## SUPPLIED MATERIAL:
+ + + + +

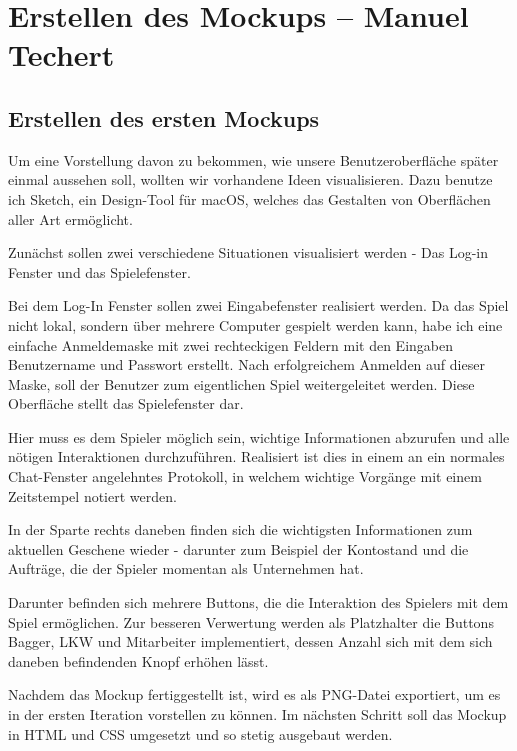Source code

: \chapter{Erstellen des Mockups -- Manuel Techert}

\section{Erstellen des ersten Mockups}

Um eine Vorstellung davon zu bekommen, wie unsere Benutzeroberfläche später einmal aussehen soll, wollten wir vorhandene Ideen visualisieren. Dazu benutze ich Sketch, ein Design-Tool für macOS, welches das Gestalten von Oberflächen aller Art ermöglicht.

Zunächst sollen zwei verschiedene Situationen visualisiert werden - Das Log-in Fenster und das Spielefenster.

Bei dem Log-In Fenster sollen zwei Eingabefenster realisiert werden. Da das Spiel nicht lokal, sondern über mehrere Computer gespielt werden kann, habe ich eine einfache Anmeldemaske mit zwei rechteckigen Feldern mit den Eingaben Benutzername und Passwort erstellt.
Nach erfolgreichem Anmelden auf dieser Maske, soll der Benutzer zum eigentlichen Spiel weitergeleitet werden. Diese Oberfläche stellt das Spielefenster dar.

Hier muss es dem Spieler möglich sein, wichtige Informationen abzurufen und alle nötigen Interaktionen durchzuführen. Realisiert ist dies in einem an ein normales Chat-Fenster angelehntes Protokoll, in welchem wichtige Vorgänge mit einem Zeitstempel notiert werden.

In der Sparte rechts daneben finden sich die wichtigsten Informationen zum aktuellen Geschene wieder - darunter zum Beispiel der Kontostand und die Aufträge, die der Spieler momentan als Unternehmen hat.

Darunter befinden sich mehrere Buttons, die die Interaktion des Spielers mit dem Spiel ermöglichen. Zur besseren Verwertung werden als Platzhalter die Buttons Bagger, LKW und Mitarbeiter implementiert, dessen Anzahl sich mit dem sich daneben befindenden Knopf erhöhen lässt.

Nachdem das Mockup fertiggestellt ist, wird es als PNG-Datei exportiert, um es in der ersten Iteration vorstellen zu können.
Im nächsten Schritt soll das Mockup in HTML und CSS umgesetzt und so stetig ausgebaut werden.


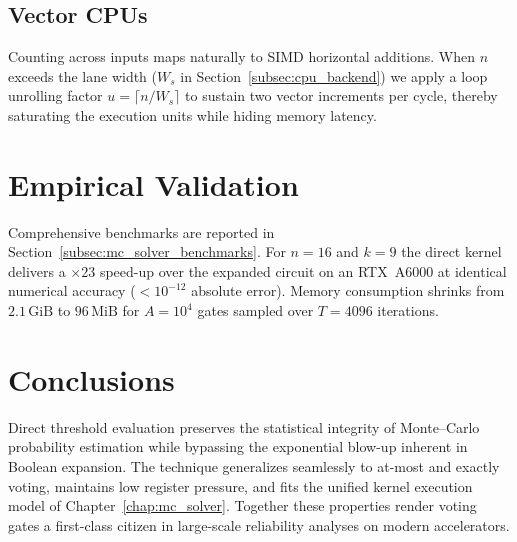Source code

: \subsection{Vector CPUs}
Counting across inputs maps naturally to SIMD horizontal additions.  When $n$
exceeds the lane width ($W_s$ in Section~\ref{subsec:cpu_backend}) we apply a
loop unrolling factor $u=\lceil n/W_s\rceil$ to sustain two vector increments
per cycle, thereby saturating the execution units while hiding memory
latency.

\section{Empirical Validation}
\label{sec:voter_validation}

Comprehensive benchmarks are reported in Section~\ref{subsec:mc_solver_benchmarks}.
For $n=16$ and $k=9$ the direct kernel delivers a $\times23$ speed-up over the
expanded circuit on an RTX~A6000 at identical numerical accuracy
($<10^{-12}$ absolute error).  Memory consumption shrinks from
\(2.1\,\mathrm{GiB}\) to \(96\,\mathrm{MiB}\) for $A=10^{4}$ gates sampled over
$T=4096$ iterations.

\section{Conclusions}
\label{sec:voter_conclusions}

Direct threshold evaluation preserves the statistical integrity of Monte–Carlo
probability estimation while bypassing the exponential blow-up inherent in
Boolean expansion.  The technique generalizes seamlessly to at-most and
exactly voting, maintains low register pressure, and fits the unified kernel
execution model of Chapter~\ref{chap:mc_solver}.  Together these properties
render voting gates a first-class citizen in large-scale reliability analyses
on modern accelerators.

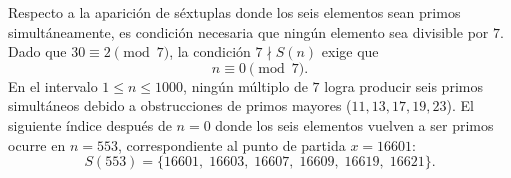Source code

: \documentclass[11pt, a4paper]{article}
\begin{document}
Respecto a la aparición de séxtuplas donde los seis elementos sean primos simultáneamente, es condición necesaria que ningún elemento sea divisible por $7$. Dado que $30 \equiv 2 \pmod 7$, la condición $7 \nmid S(n)$ exige que
\[
n \equiv 0 \pmod 7.
\]
En el intervalo $1 \le n \le 1000$, ningún múltiplo de $7$ logra producir seis primos simultáneos debido a obstrucciones de primos mayores ($11, 13, 17, 19, 23$). El siguiente índice después de $n = 0$ donde los seis elementos vuelven a ser primos ocurre en $n = 553$, correspondiente al punto de partida $x = 16601$:
\[
S(553) = \{16601,\; 16603,\; 16607,\; 16609,\; 16619,\; 16621\}.
\]
\end{document}
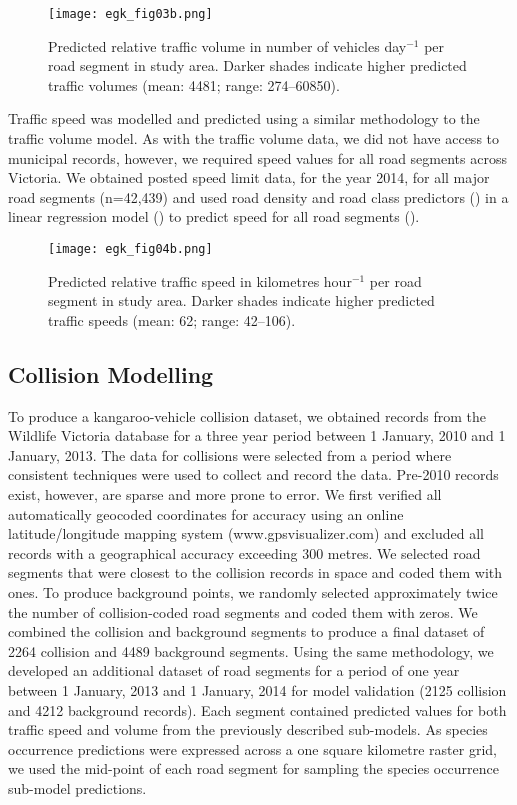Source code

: \begin{figure*}[!h]
  \centering
  \texttt{[image: egk\_fig03b.png]}
  \caption[Predicted relative traffic volume in Victoria]{Predicted relative traffic volume in number of vehicles day$^{-1}$ per road segment in study area. Darker shades indicate higher predicted traffic volumes (mean: 4481; range: 274--60850).}
  \label{egk_tvolmap}
\end{figure*}

Traffic speed was modelled and predicted using a similar methodology to the traffic volume model. As with the traffic volume data, we did not have access to municipal records, however, we required speed values for all road segments across Victoria. We obtained posted speed limit data, for the year 2014, for all major road segments (n=42,439) and used road density and road class predictors () in a linear regression model () to predict speed for all road segments (). 

\begin{figure*}[!h]
  \centering
  \texttt{[image: egk\_fig04b.png]}
  \caption[Predicted relative traffic speed in Victoria]{Predicted relative traffic speed in kilometres hour$^{-1}$ per road segment in study area. Darker shades indicate higher predicted traffic speeds (mean: 62; range: 42--106).}
  \label{egk_tspdmap}
\end{figure*}

\subsection{Collision Modelling}

To produce a kangaroo-vehicle collision dataset, we obtained records from the Wildlife Victoria database for a three year period between 1 January, 2010 and 1 January, 2013. The data for collisions were selected from a period where consistent techniques were used to collect and record the data.  Pre-2010 records exist, however, are sparse and more prone to error.  We first verified all automatically geocoded coordinates for accuracy using an online latitude/longitude mapping system (www.gpsvisualizer.com) and excluded all records with a geographical accuracy exceeding 300 metres. We selected road segments that were closest to the collision records in space and coded them with ones. To produce background points, we randomly selected approximately twice the number of collision-coded road segments and coded them with zeros. We combined the collision and background segments to produce a final dataset of 2264 collision and 4489 background segments. Using the same methodology, we developed an additional dataset of road segments for a period of one year between 1 January, 2013 and 1 January, 2014 for model validation (2125 collision and 4212 background records). Each segment contained predicted values for both traffic speed and volume from the previously described sub-models. As species occurrence predictions were expressed across a one square kilometre raster grid, we used the mid-point of each road segment for sampling the species occurrence sub-model predictions.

+ + + + +

## WORK INSTRUCTION:
From the entries above, copy out every line where the string "primos" appears.

## SOLVED PROBLEM:
Respecto a la aparición de séxtuplas donde los seis elementos sean primos simultáneamente, es condición necesaria que ningún elemento sea divisible por $7$. Dado que $30 \equiv 2 \pmod 7$, la condición $7 \nmid S(n)$ exige que
En el intervalo $1 \le n \le 1000$, ningún múltiplo de $7$ logra producir seis primos simultáneos debido a obstrucciones de primos mayores ($11, 13, 17, 19, 23$). El siguiente índice después de $n = 0$ donde los seis elementos vuelven a ser primos ocurre en $n = 553$, correspondiente al punto de partida $x = 16601$:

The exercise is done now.